++++ RECORDS SUPPLIED ++++
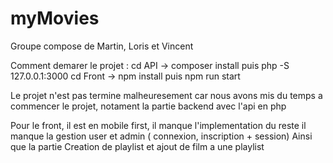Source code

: # myMovies

Groupe compose de Martin, Loris et Vincent

Comment demarer le projet :
cd API -> composer install puis php -S 127.0.0.1:3000
cd Front -> npm install puis npm run start

Le projet n'est pas termine malheuresement car nous avons mis du temps a commencer le projet, notament la partie backend avec l'api en php

Pour le front, il est en mobile first, il manque l'implementation du reste
il manque la gestion user et admin ( connexion, inscription + session)
Ainsi que la partie Creation de playlist et ajout de film a une playlist
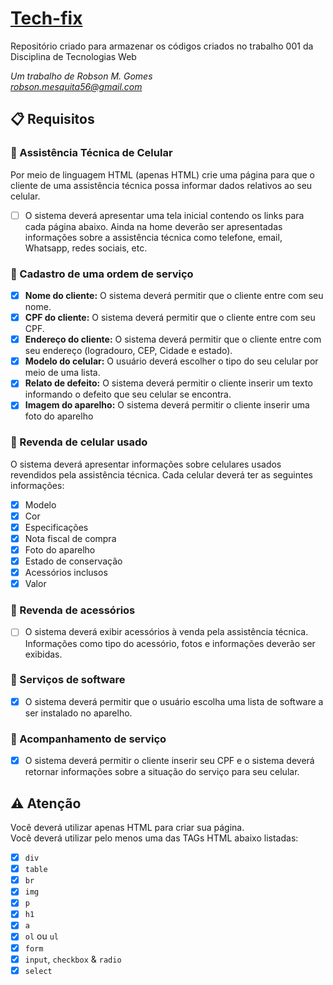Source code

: # [Tech-fix](https://github.com/rob-ec/tech-fix)
Repositório criado para armazenar os códigos criados no trabalho 001 da Disciplina de Tecnologias Web

_Um trabalho de Robson M. Gomes_   
_<robson.mesquita56@gmail.com>_

## :clipboard: Requisitos

### :page_facing_up: Assistência Técnica de Celular
Por meio de linguagem HTML (apenas HTML) crie uma página para que o cliente de uma assistência técnica possa informar dados relativos ao seu celular. 

  - [ ] O sistema deverá apresentar uma tela inicial contendo os links para cada página abaixo. Ainda na home deverão ser apresentadas informações sobre a assistência técnica como telefone, email, Whatsapp, redes sociais, etc. 

### :page_facing_up: Cadastro de uma ordem de serviço 
  - [X] **Nome do cliente:** O sistema deverá permitir que o cliente entre com seu nome. 
  - [X] **CPF do cliente:** O sistema deverá permitir que o cliente entre com seu CPF.
  - [X] **Endereço do cliente:** O sistema deverá permitir que o cliente entre com seu endereço (logradouro, CEP, Cidade e estado). 
  - [X] **Modelo do celular:** O usuário deverá escolher o tipo do seu celular por meio de uma lista. 
  - [X] **Relato de defeito:** O sistema deverá permitir o cliente inserir um texto informando o defeito que seu celular se encontra. 
  - [X] **Imagem do aparelho:** O sistema deverá permitir o cliente inserir uma foto do aparelho 

### :page_facing_up: Revenda de celular usado 
O sistema deverá apresentar informações sobre celulares usados revendidos pela assistência técnica. Cada celular deverá ter as seguintes informações:
  - [X] Modelo 
  - [X] Cor 
  - [X] Especificações 
  - [X] Nota fiscal de compra 
  - [X] Foto do aparelho 
  - [X] Estado de conservação
  - [X] Acessórios inclusos 
  - [X] Valor 

### :page_facing_up: Revenda de acessórios 
  - [ ] O sistema deverá exibir acessórios à venda pela assistência técnica. Informações como tipo do acessório, fotos e informações deverão ser exibidas. 

### :page_facing_up: Serviços de software 
  - [X] O sistema deverá permitir que o usuário escolha uma lista de software a ser instalado no aparelho. 

### :page_facing_up: Acompanhamento de serviço 
  - [X] O sistema deverá permitir o cliente inserir seu CPF e o sistema deverá retornar informações sobre a situação do serviço para seu celular. 

## :warning: Atenção
Você deverá utilizar apenas HTML para criar sua página.  
Você deverá utilizar pelo menos uma das TAGs HTML abaixo listadas: 
  - [X] `div`
  - [X] `table` 
  - [X] `br` 
  - [X] `img` 
  - [X] `p` 
  - [X] `h1` 
  - [X] `a` 
  - [X] `ol` ou `ul` 
  - [X] `form` 
  - [X] `input`, `checkbox` & `radio`
  - [X] `select` 
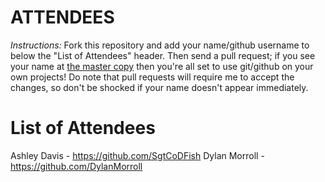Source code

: ATTENDEES
=========

*Instructions:* Fork this repository and add your name/github username to below the &quot;List of Attendees&quot; header. Then send a pull request; if you see your name at [the master copy](https://github.com/UoLCompSoc/LectureOne/blob/master/ATTENDEES.md) then you&apos;re all set to use git/github on your own projects! Do note that pull requests will require me to accept the changes, so don&apos;t be shocked if your name doesn&apos;t appear immediately.

List of Attendees
================
Ashley Davis - https://github.com/SgtCoDFish
Dylan Morroll - https://github.com/DylanMorroll
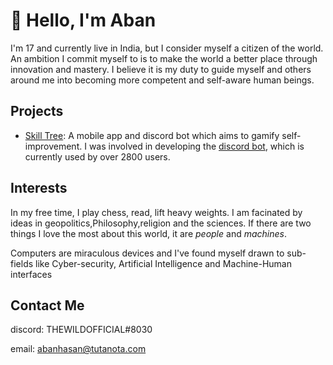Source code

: # :wave: Hello, I'm Aban
I'm 17 and currently live in India, but I consider myself a citizen of the world.
An ambition I commit myself to is to make the world a better place through innovation and mastery.
I believe it is my duty to guide myself and others around me into becoming more competent and self-aware human beings.


## Projects
- [Skill Tree](https://projectskilltree.com/): A mobile app and discord bot which aims to gamify self-improvement. I was involved in developing the [discord bot](https://discord.gg/RM7dmv5ubX), which is currently used by over 2800 users. 

## Interests
In my free time, I play chess, read, lift heavy weights.
I am facinated by ideas in geopolitics,Philosophy,religion and the sciences.
If there are two things I love the most about this world, it are *people* and *machines*.

Computers are miraculous devices and I've found myself drawn to sub-fields like Cyber-security, Artificial Intelligence and Machine-Human interfaces  

## Contact Me   

discord: THEWILDOFFICIAL#8030

email: abanhasan@tutanota.com


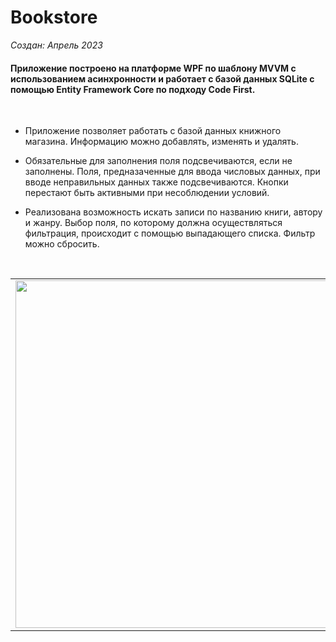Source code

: # Bookstore

*Создан: Апрель 2023*

#### Приложение построено на платформе WPF по шаблону MVVM с использованием асинхронности и работает с базой данных SQLite с помощью Entity Framework Core по подходу Code First.

<br/>

* Приложение позволяет работать с базой данных книжного магазина. Информацию можно добавлять, изменять и удалять. 

* Обязательные для заполнения поля подсвечиваются, если не заполнены. Поля, предназаченные для ввода числовых данных, при вводе неправильных данных также подсвечиваются. Кнопки перестают быть активными при несоблюдении условий.

* Реализована возможность искать записи по названию книги, автору и жанру. Выбор поля, по которому должна осуществляться фильтрация, происходит с помощью выпадающего списка. Фильтр можно сбросить.

<br/>

<table>
  <td><img src="https://user-images.githubusercontent.com/104451273/234324922-2446084c-ecfb-4785-ad30-83f7eb8f48a8.png" width="1025" height="556"/></td>
</table>

<!-- Original size: 1367x741 -->
<!-- Compressed size (3/4): 1025x556 -->
<!-- Compressed size (1/2): 684x371 -->
<!-- Compressed size (1/4): 342x185 -->
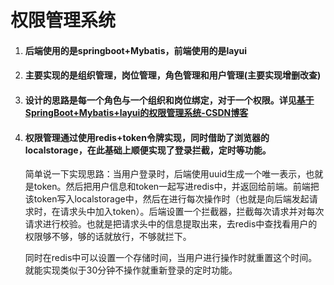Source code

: # 权限管理系统

1. #### 后端使用的是springboot+Mybatis，前端使用的是layui

2. #### 主要实现的是组织管理，岗位管理，角色管理和用户管理(主要实现增删改查)

3. #### 设计的思路是每一个角色与一个组织和岗位绑定，对于一个权限。详见[基于SpringBoot+Mybatis+layui的权限管理系统-CSDN博客](https://blog.csdn.net/m0_67890599/article/details/134009579?spm=1001.2014.3001.5502)

4. #### 权限管理通过使用redis+token令牌实现，同时借助了浏览器的localstorage，在此基础上顺便实现了登录拦截，定时等功能。

   简单说一下实现思路：当用户登录时，后端使用uuid生成一个唯一表示，也就是token。然后把用户信息和token一起写进redis中，并返回给前端。前端把该token写入localstorage中，然后在进行每次操作时（也就是向后端发起请求时，在请求头中加入token）。后端设置一个拦截器，拦截每次请求并对每次请求进行校验。也就是把请求头中的信息提取出来，去redis中查找看用户的权限够不够，够的话就放行，不够就拦下。

   同时在redis中可以设置一个存储时间，当用户进行操作时就重置这个时间。就能实现类似于30分钟不操作就重新登录的定时功能。

   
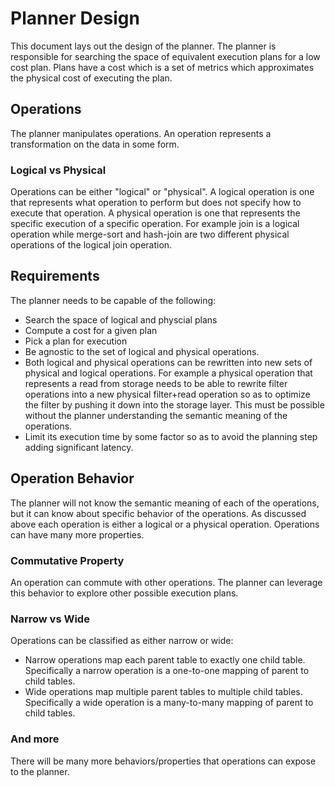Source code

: # Planner Design

This document lays out the design of the planner.
The planner is responsible for searching the space of equivalent execution plans for a low cost plan.
Plans have a cost which is a set of metrics which approximates the physical cost of executing the plan.

## Operations

The planner manipulates operations. An operation represents a transformation on the data in some form.

### Logical vs Physical

Operations can be either "logical" or "physical".
A logical operation is one that represents what operation to perform but does not specify how to execute that operation.
A physical operation is one that represents the specific execution of a specific operation.
For example join is a logical operation while merge-sort and hash-join are two different physical operations of the logical join operation.

## Requirements

The planner needs to be capable of the following:

* Search the space of logical and physcial plans
* Compute a cost for a given plan
* Pick a plan for execution
* Be agnostic to the set of logical and physical operations.
* Both logical and physical operations can be rewritten into new sets of physical and logical operations.
    For example a physical operation that represents a read from storage needs to be able to rewrite filter operations
    into a new physical filter+read operation so as to optimize the filter by pushing it down into the storage layer.
    This must be possible without the planner understanding the semantic meaning of the operations.
* Limit its execution time by some factor so as to avoid the planning step adding significant latency.


## Operation Behavior

The planner will not know the semantic meaning of each of the operations, but it can know about specific behavior of the operations.
As discussed above each operation is either a logical or a physical operation.
Operations can have many more properties.

### Commutative Property

An operation can commute with other operations.
The planner can leverage this behavior to explore other possible execution plans.

### Narrow vs Wide

Operations can be classified as either narrow or wide:

* Narrow operations map each parent table to exactly one child table.
    Specifically a narrow operation is a one-to-one mapping of parent to child tables.
* Wide operations map multiple parent tables to multiple child tables.
    Specifically a wide operation is a many-to-many mapping of parent to child tables.


### And more

There will be many more behaviors/properties that operations can expose to the planner.
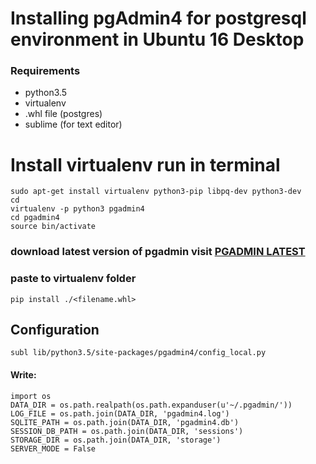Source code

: # Installing pgAdmin4 for postgresql environment in Ubuntu 16 Desktop
### Requirements
* python3.5
* virtualenv
* .whl file (postgres)
* sublime (for text editor)

# Install virtualenv run in terminal
    sudo apt-get install virtualenv python3-pip libpq-dev python3-dev
    cd
    virtualenv -p python3 pgadmin4
    cd pgadmin4
    source bin/activate
  
### download latest version of pgadmin visit [PGADMIN LATEST](https://www.pgadmin.org/download/pgadmin-4-python-wheel/)
### paste to virtualenv folder
    pip install ./<filename.whl>
    
## Configuration
    
    subl lib/python3.5/site-packages/pgadmin4/config_local.py
#### Write:
    import os
    DATA_DIR = os.path.realpath(os.path.expanduser(u'~/.pgadmin/'))
    LOG_FILE = os.path.join(DATA_DIR, 'pgadmin4.log')
    SQLITE_PATH = os.path.join(DATA_DIR, 'pgadmin4.db')
    SESSION_DB_PATH = os.path.join(DATA_DIR, 'sessions')
    STORAGE_DIR = os.path.join(DATA_DIR, 'storage')
    SERVER_MODE = False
++++
PROBLEM TO WORK ON | Copy out exactly the material that runs from the line with "il manque la" to the line with "Robson M. Gomes_", ends included, and leave the pictures behind.

RESULT FOR THIS EXERCISE |
il manque la gestion user et admin ( connexion, inscription + session)
Ainsi que la partie Creation de playlist et ajout de film a une playlist
Source code

: # [Tech-fix](https://github.com/rob-ec/tech-fix)
Repositório criado para armazenar os códigos criados no trabalho 001 da Disciplina de Tecnologias Web

_Um trabalho de Robson M. Gomes_   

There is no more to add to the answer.